Given information —
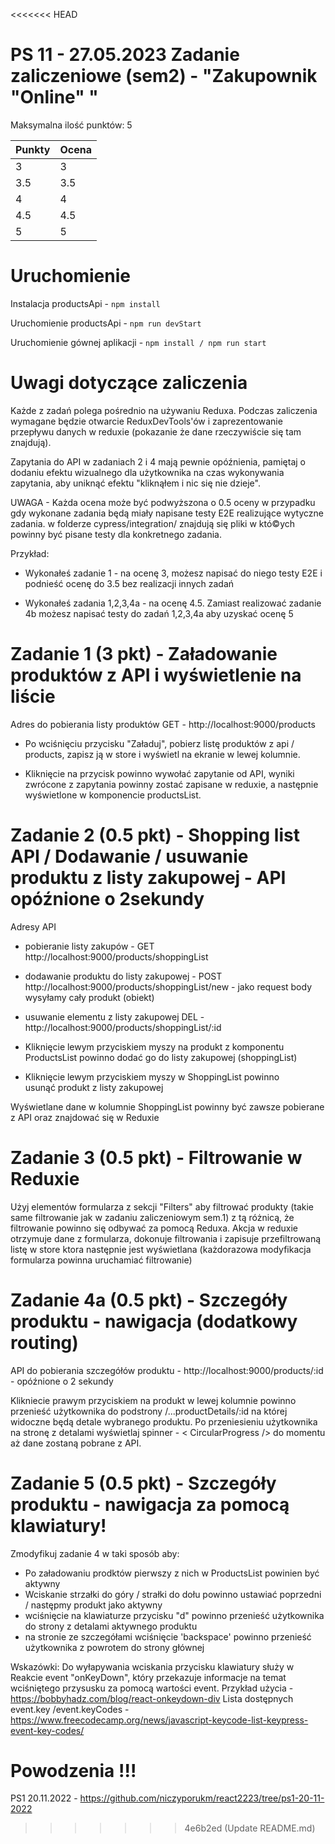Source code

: <<<<<<< HEAD
# PS 11 - 27.05.2023 Zadanie zaliczeniowe (sem2) - "Zakupownik "Online" "

Maksymalna ilość punktów: 5

Punkty  | Ocena
------------- | -------------
3  | 3
3.5  | 3.5
4  | 4
4.5  | 4.5
5  | 5


# Uruchomienie

Instalacja productsApi - `npm install`

Uruchomienie productsApi - `npm run devStart`

Uruchomienie gównej aplikacji - `npm install / npm run start`

# Uwagi dotyczące zaliczenia

Każde z zadań polega pośrednio na używaniu Reduxa. Podczas zaliczenia wymagane będzie otwarcie ReduxDevTools'ów i zaprezentowanie przepływu danych w reduxie (pokazanie że dane rzeczywiście się tam znajdują).

Zapytania do API w zadaniach 2 i 4 mają pewnie opóźnienia, pamiętaj o dodaniu efektu wizualnego dla użytkownika na czas wykonywania zapytania, aby uniknąć efektu "kliknąłem i nic się nie dzieje".


UWAGA - Każda ocena może być podwyższona o 0.5 oceny w przypadku gdy wykonane zadania będą miały napisane testy E2E realizujące wytyczne zadania.
w folderze cypress/integration/ znajdują się pliki w któ©ych powinny być pisane testy dla konkretnego zadania.

Przykład:
- Wykonałeś zadanie 1 - na ocenę 3, możesz napisać do niego testy E2E i podnieść ocenę do 3.5 bez realizacji innych zadań

- Wykonałeś zadania 1,2,3,4a - na ocenę 4.5. Zamiast realizować zadanie 4b możesz napisać testy do zadań 1,2,3,4a aby uzyskać ocenę 5

# Zadanie 1 (3 pkt) - Załadowanie produktów z API i wyświetlenie na liście

Adres do pobierania listy produktów GET - http://localhost:9000/products

- Po wciśnięciu przycisku "Załaduj", pobierz listę produktów z api / products, zapisz ją w store i wyświetl na ekranie w lewej kolumnie.

- Kliknięcie na przycisk powinno wywołać zapytanie od API, wyniki zwrócone z zapytania powinny zostać zapisane w reduxie, a następnie wyświetlone w komponencie productsList.

# Zadanie 2 (0.5 pkt) - Shopping list API / Dodawanie / usuwanie produktu z listy zakupowej - API opóźnione o 2sekundy

Adresy API
- pobieranie listy zakupów - GET http://localhost:9000/products/shoppingList
- dodawanie produktu do listy zakupowej - POST http://localhost:9000/products/shoppingList/new - jako request body wysyłamy cały produkt (obiekt)
- usuwanie elementu z listy zakupowej DEL - http://localhost:9000/products/shoppingList/:id

- Kliknięcie lewym przyciskiem myszy na produkt z komponentu ProductsList powinno dodać go do listy zakupowej (shoppingList)
- Kliknięcie lewym przyciskiem myszy w ShoppingList powinno usunąć produkt z listy zakupowej

Wyświetlane dane w kolumnie ShoppingList powinny być zawsze pobierane z API oraz znajdować się w Reduxie

# Zadanie 3 (0.5 pkt) - Filtrowanie w Reduxie

Użyj elementów formularza z sekcji "Filters" aby filtrować produkty (takie same filtrowanie jak w zadaniu zaliczeniowym sem.1) z tą różnicą, że filtrowanie powinno się odbywać za pomocą Reduxa.
Akcja w reduxie otrzymuje dane z formularza, dokonuje filtrowania i zapisuje przefiltrowaną listę w store ktora następnie jest wyświetlana (każdorazowa modyfikacja formularza powinna uruchamiać filtrowanie)

# Zadanie 4a (0.5 pkt) - Szczegóły produktu - nawigacja (dodatkowy routing)

API do pobierania szczegółów produktu - http://localhost:9000/products/:id - opóźnione o 2 sekundy

Klikniecie prawym przyciskiem na produkt w lewej kolumnie powinno przenieść użytkownika do podstrony /...productDetails/:id na której widoczne będą detale wybranego produktu. Po przeniesieniu użytkownika na stronę z detalami wyświetlaj spinner - < CircularProgress /> do momentu aż dane zostaną pobrane z API.

# Zadanie 5 (0.5 pkt) - Szczegóły produktu - nawigacja za pomocą klawiatury!
Zmodyfikuj zadanie 4 w taki sposób aby:
- Po załadowaniu prodktów pierwszy z nich w ProductsList powinien być aktywny
- Wciskanie strzałki do góry / strałki do dołu powinno ustawiać poprzedni / następmy produkt jako aktywny
- wciśnięcie na klawiaturze przycisku "d" powinno przenieść użytkownika do strony z detalami aktywnego produktu
- na stronie ze szczegółami wciśnięcie 'backspace' powinno przenieść użytkownika z powrotem do strony głównej

Wskazówki:
Do wyłapywania wciskania przycisku klawiatury służy w Reakcie event "onKeyDown", który przekazuje informacje na temat wciśniętego przysusku za pomocą wartości event.
Przykład użycia - https://bobbyhadz.com/blog/react-onkeydown-div
Lista dostępnych event.key /event.keyCodes - https://www.freecodecamp.org/news/javascript-keycode-list-keypress-event-key-codes/


Powodzenia !!!
=======
PS1 20.11.2022 - https://github.com/niczyporukm/react2223/tree/ps1-20-11-2022
>>>>>>> 4e6b2ed (Update README.md)
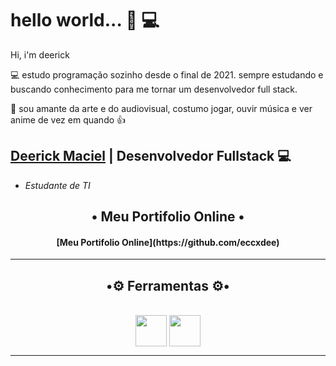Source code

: <div align="left">
  <h1>hello world... 🖖 💻</h1>
  

  
</div align="center">

<div align="left">

Hi, i'm deerick 

💻
  estudo programação sozinho desde o final de 2021. sempre estudando
  e buscando conhecimento para me tornar um desenvolvedor full stack.

🧙‍ sou amante da arte e do audiovisual, costumo jogar,
 ouvir música e ver anime de vez em quando 👍
   
  
  
  
  
  
  

## [Deerick Maciel](https://github.com/eccxdee) | Desenvolvedor Fullstack 💻

- *Estudante de TI*
 
<h2 align = "center">• Meu Portifolio Online •</h2>

<h4 align="center">[Meu Portifolio Online](https://github.com/eccxdee)</h4>

***
<h2 align = "center">•⚙️ Ferramentas ⚙️•</h2>
<div style="display:inline_block" align = "center"><br>   
   <img align = "center" width = "50" margin="50"src="https://cdn.jsdelivr.net/gh/devicons/devicon/icons/windows8/windows8-original.svg" />
   <img align = "center" width = "50" src="https://cdn.jsdelivr.net/gh/devicons/devicon/icons/vscode/vscode-original.svg" />         
</div>

***
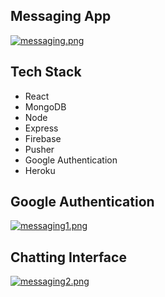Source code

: ## Messaging App

[![messaging.png](https://i.postimg.cc/mgpCymk4/messaging.png)](https://messaging-app-frontend.web.app/)

## Tech Stack

- React
- MongoDB
- Node
- Express
- Firebase
- Pusher
- Google Authentication
- Heroku

## Google Authentication

[![messaging1.png](https://i.postimg.cc/yNJ9Q03Z/messaging1.png)](https://messaging-app-frontend.web.app)

## Chatting Interface

[![messaging2.png](https://i.postimg.cc/W4QZQt0f/messaging2.png)](https://messaging-app-frontend.web.app)
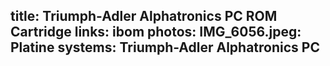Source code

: title: Triumph-Adler Alphatronics PC ROM Cartridge
links:
    ibom
photos:
    IMG_6056.jpeg: Platine
systems:
    Triumph-Adler Alphatronics PC
---
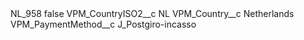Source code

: <?xml version="1.0" encoding="UTF-8"?>
<CustomMetadata xmlns="http://soap.sforce.com/2006/04/metadata" xmlns:xsi="http://www.w3.org/2001/XMLSchema-instance" xmlns:xsd="http://www.w3.org/2001/XMLSchema">
    <label>NL_958</label>
    <protected>false</protected>
    <values>
        <field>VPM_CountryISO2__c</field>
        <value xsi:type="xsd:string">NL</value>
    </values>
    <values>
        <field>VPM_Country__c</field>
        <value xsi:type="xsd:string">Netherlands</value>
    </values>
    <values>
        <field>VPM_PaymentMethod__c</field>
        <value xsi:type="xsd:string">J_Postgiro-incasso</value>
    </values>
</CustomMetadata>
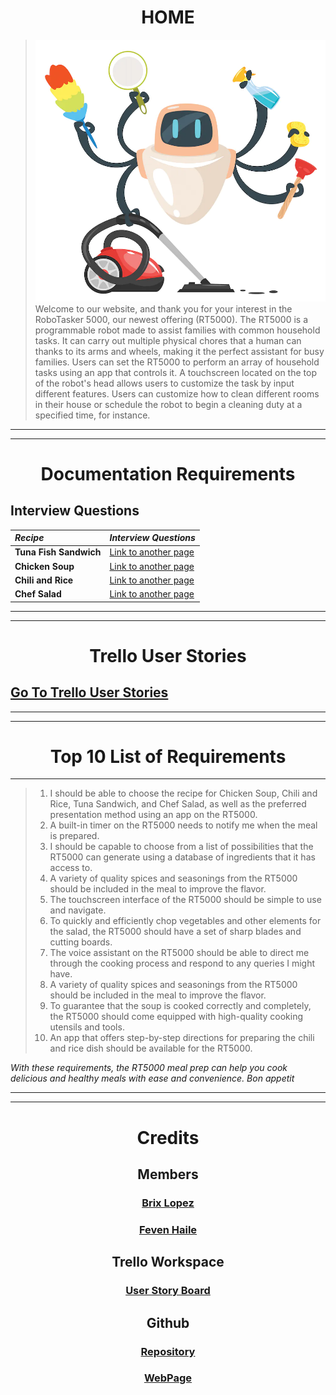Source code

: 
<h1 align="center">  HOME</h1>

>
> ![Branching](file-20220906-16-3sovqs.jpg.webp)
> Welcome to our website, and thank you for your interest in the RoboTasker 5000, our newest offering (RT5000). The RT5000 is a programmable robot made to assist families with common household tasks. It can carry out multiple physical chores that a human can thanks to its arms and wheels, making it the perfect assistant for busy families.
> Users can set the RT5000 to perform an array of household tasks using an app that controls it. A touchscreen located on the top of the robot's head allows users to customize the task by input different features. Users can customize how to clean different rooms in their house or schedule the robot to begin a cleaning duty at a specified time, for instance.

---
---

<h1 align="center">Documentation Requirements </h1>

## Interview Questions 

| *Recipe*   | *Interview Questions*   | 
|:-------------|:------------------|
| **Tuna Fish Sandwich** | [Link to another page](TunaSandwich.html) | 
| **Chicken Soup**| [Link to another page](ChickenSoup.html)| 
| **Chili and Rice** | [Link to another page](ChiliRice.html) | 
| **Chef Salad**    | [Link to another page](ChefSalad.html)|

---
---

<h1 align="center">Trello User Stories </h1>

## [Go To Trello User Stories](UserStories.md)
---

---

<h1 align="center">Top 10 List of Requirements  </h1>

---
> 1. I should be able to choose the recipe for Chicken Soup, Chili and Rice, Tuna Sandwich, and Chef Salad, as well as the preferred presentation method using an app on the RT5000.
> 1. A built-in timer on the RT5000 needs to notify me when the meal is prepared.
> 1. I should be capable to choose from a list of possibilities that the RT5000 can generate using a database of ingredients that it has access to.
> 1. A variety of quality spices and seasonings from the RT5000 should be included in the meal to improve the flavor.
> 1. The touchscreen interface of the RT5000 should be simple to use and navigate.
> 1. To quickly and efficiently chop vegetables and other elements for the salad, the RT5000 should have a set of sharp blades and cutting boards.
> 1. The voice assistant on the RT5000 should be able to direct me through the cooking process and respond to any queries I might have.
> 1. A variety of quality spices and seasonings from the RT5000 should be included in the meal to improve the flavor.
> 1. To guarantee that the soup is cooked correctly and completely, the RT5000 should come equipped with high-quality cooking utensils and tools.
> 1. An app that offers step-by-step directions for preparing the chili and rice dish should be available for the RT5000.

*With these requirements, the RT5000 meal prep can help you cook delicious and healthy meals with ease and convenience. Bon appetit*

---
---
<h1 align="center">Credits </h1>

<div style="text-align:center">

## Members 

### [Brix Lopez](https://www.linkedin.com/in/brixlopez/)
### [Feven Haile](https://www.linkedin.com/in/feven-haile-a80669261/)

## Trello Workspace 
### [User Story Board](https://trello.com/b/1iHTwr1O/user-story-requirements)

## Github 
### [Repository](https://github.com/BrixLopez/RoboTasker5000)

### [WebPage](https://brixlopez.github.io/RoboTasker5000/)
  
</div>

Task goal — Reproduce, with no other lines, the one containing "use and navigate." and all lines after it through the end of the data above.

Task result —
> 1. The touchscreen interface of the RT5000 should be simple to use and navigate.
> 1. To quickly and efficiently chop vegetables and other elements for the salad, the RT5000 should have a set of sharp blades and cutting boards.
> 1. The voice assistant on the RT5000 should be able to direct me through the cooking process and respond to any queries I might have.
> 1. A variety of quality spices and seasonings from the RT5000 should be included in the meal to improve the flavor.
> 1. To guarantee that the soup is cooked correctly and completely, the RT5000 should come equipped with high-quality cooking utensils and tools.
> 1. An app that offers step-by-step directions for preparing the chili and rice dish should be available for the RT5000.

*With these requirements, the RT5000 meal prep can help you cook delicious and healthy meals with ease and convenience. Bon appetit*

---
---
<h1 align="center">Credits </h1>

<div style="text-align:center">

## Members 

### [Brix Lopez](https://www.linkedin.com/in/brixlopez/)
### [Feven Haile](https://www.linkedin.com/in/feven-haile-a80669261/)

## Trello Workspace 
### [User Story Board](https://trello.com/b/1iHTwr1O/user-story-requirements)

## Github 
### [Repository](https://github.com/BrixLopez/RoboTasker5000)

### [WebPage](https://brixlopez.github.io/RoboTasker5000/)
  
</div>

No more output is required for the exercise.